Originalmente publicado en el suplemento “México en la Cultura” de Novedades, el 7 de mayo de 1961 (núm. 634, pp. 1, 4), “Para una tumba sin nombre” resulta hoy un cuento perdido de Juan Vicente Melo (Veracruz Puerto, 1932-1996) al no estar incluido en ninguna de las tres ediciones que reúnen sus relatos completos: El agua cae en otra fuente (UV, 1985) y Cuentos completos (IVEC, 1997; UV, 2016). Sin embargo, figuró como la pieza central del “Festival del cuento” en la edición de ese domingo de primavera de 1961, completada con las narraciones de Guadalupe Dueñas, José de la Colina, Armando Ayala Anguiano, Carlos Illescas, Ana Mairena, Mercedes de la Garza, Carlos Valdés y José Emilio Pacheco, e ilustradas por Vlady, Elvira Gascón, Carlos Valdés, Bauche y Alberto Gironella, quien dibujó una escena que hacía referencia a la trama del cuento de Melo, en el inicio de una amistad refrendada un lustro después por el escritor veracruzano en su Autobiografía (1966).

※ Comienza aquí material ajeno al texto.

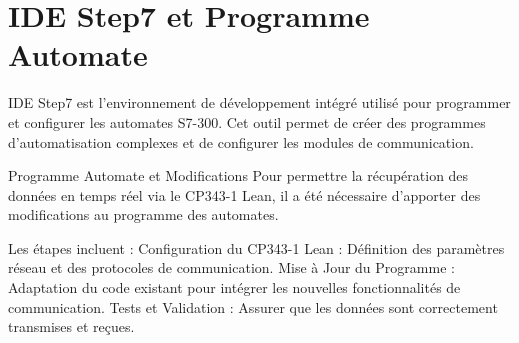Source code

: 
\section{IDE Step7 et Programme Automate}
IDE Step7 est l'environnement de développement intégré utilisé pour programmer et configurer les automates S7-300. Cet outil permet de créer des programmes d'automatisation complexes et de configurer les modules de communication.

Programme Automate et Modifications
Pour permettre la récupération des données en temps réel via le CP343-1 Lean, il a été nécessaire d'apporter des modifications au programme des automates. 

Les étapes incluent :
Configuration du CP343-1 Lean : Définition des paramètres réseau et des protocoles de communication.
Mise à Jour du Programme : Adaptation du code existant pour intégrer les nouvelles fonctionnalités de communication.
Tests et Validation : Assurer que les données sont correctement transmises et reçues.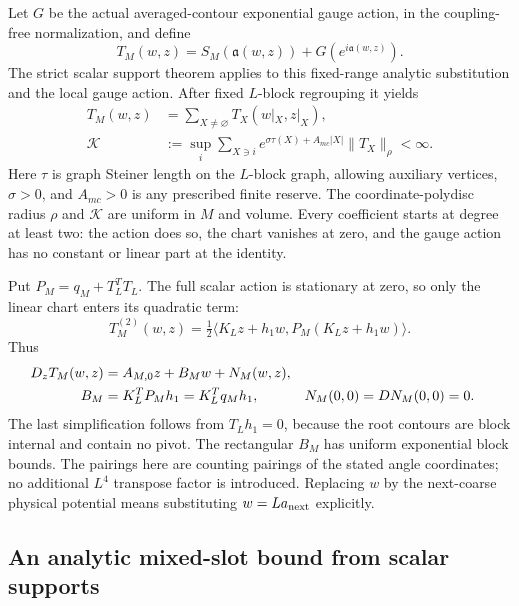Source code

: \documentclass[11pt]{article}
\theoremstyle{remark}\newtheorem{remark}[theorem]{Remark}
\begin{document}
Let $G$ be the actual averaged-contour exponential gauge action, in the
coupling-free normalization, and define
\begin{equation}
 T_M(w,z)=S_M(\mathfrak a(w,z))+G(e^{i\mathfrak a(w,z)}).
                                                               \label{st-action}
\end{equation}
The strict scalar support theorem applies to this fixed-range analytic
substitution and the local gauge action. After fixed $L$-block
regrouping it yields
\begin{align}
 T_M(w,z)&=\sum_{X\ne\varnothing}T_X(w|_X,z|_X),             \label{st-scalar-expansion}\\
 \mathcal K&:=\sup_i\sum_{X\ni i}
 e^{\sigma\tau(X)+A_{
m c}|X|}\|T_X\|_\rho<\infty.         \label{st-scalar-norm}
\end{align}
Here $\tau$ is graph Steiner length on the $L$-block graph, allowing
auxiliary vertices, $\sigma>0$, and $A_{
m c}>0$ is any prescribed
finite reserve. The coordinate-polydisc radius $\rho$ and $\mathcal K$
are uniform in $M$ and volume. Every coefficient starts at degree at
least two: the action does so, the chart vanishes at zero, and the gauge
action has no constant or linear part at the identity.

Put $P_M=q_M+T_L^TT_L$. The full scalar action is stationary at zero, so
only the linear chart enters its quadratic term:
\begin{equation}
 T_M^{(2)}(w,z)=\tfrac12
 \langle K_Lz+h_1w,P_M(K_Lz+h_1w)\rangle.                    \label{st-quadratic-action}
\end{equation}
Thus
\begin{align}
 D_zT_M(w,z)&=A_{M,0}z+B_Mw+N_M(w,z),\notag\\
 B_M&=K_L^TP_Mh_1=K_L^Tq_Mh_1,&
 N_M(0,0)&=DN_M(0,0)=0.                                    \label{st-gradient-split}
\end{align}
The last simplification follows from $T_Lh_1=0$, because the root
contours are block internal and contain no pivot. The rectangular
$B_M$ has uniform exponential block bounds. The pairings here are
counting pairings of the stated angle coordinates; no additional
$L^4$ transpose factor is introduced. Replacing $w$ by the next-coarse
physical potential means substituting $w=L a_{\rm next}$ explicitly.

\subsection{An analytic mixed-slot bound from scalar supports}
\label{st-gradient-section}
\end{document}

A DIFERENCIA de Sergio Pitol o José Emilio Pacheco, afectos a expurgar de su cuentística los relatos que en un primer momento los destacaron dentro del género, no se tiene noticia, referencia o declaración expresa del propio Melo a partir de la cual se advierta que hubiera prescindido de esta narración. “Para una tumba sin nombre” no se encuentra registrado en la “Noticia bibliohemerográfica” preparada por Ángel José Fernández y Alfredo Pavón e incluida al final de las ediciones compilatorias, donde se detalla la versión tomada de cada cuento, registrando las distintas publicaciones de un mismo relato en suplementos, revistas culturales, antologías y/o compilaciones revisadas para construir las ediciones de los cuentos reunidos. Sí figura, en cambio, en la sección de “Cuento” de las fichas de 1967 y 1988 del Diccionario de escritores mexicanos del siglo XX (UNAM, Instituto de Investigaciones Filológicas), autoría de Aurora M. Ocampo y Patricia Ortiz Flores. De esta forma, el total de relatos que integran “la narrativa breve de Juan Vicente Melo” debiera modificarse hasta ahora, a veintiocho, uno más de la suma determinada como definitiva por Pavón en la primera línea del “Prólogo” de 1997.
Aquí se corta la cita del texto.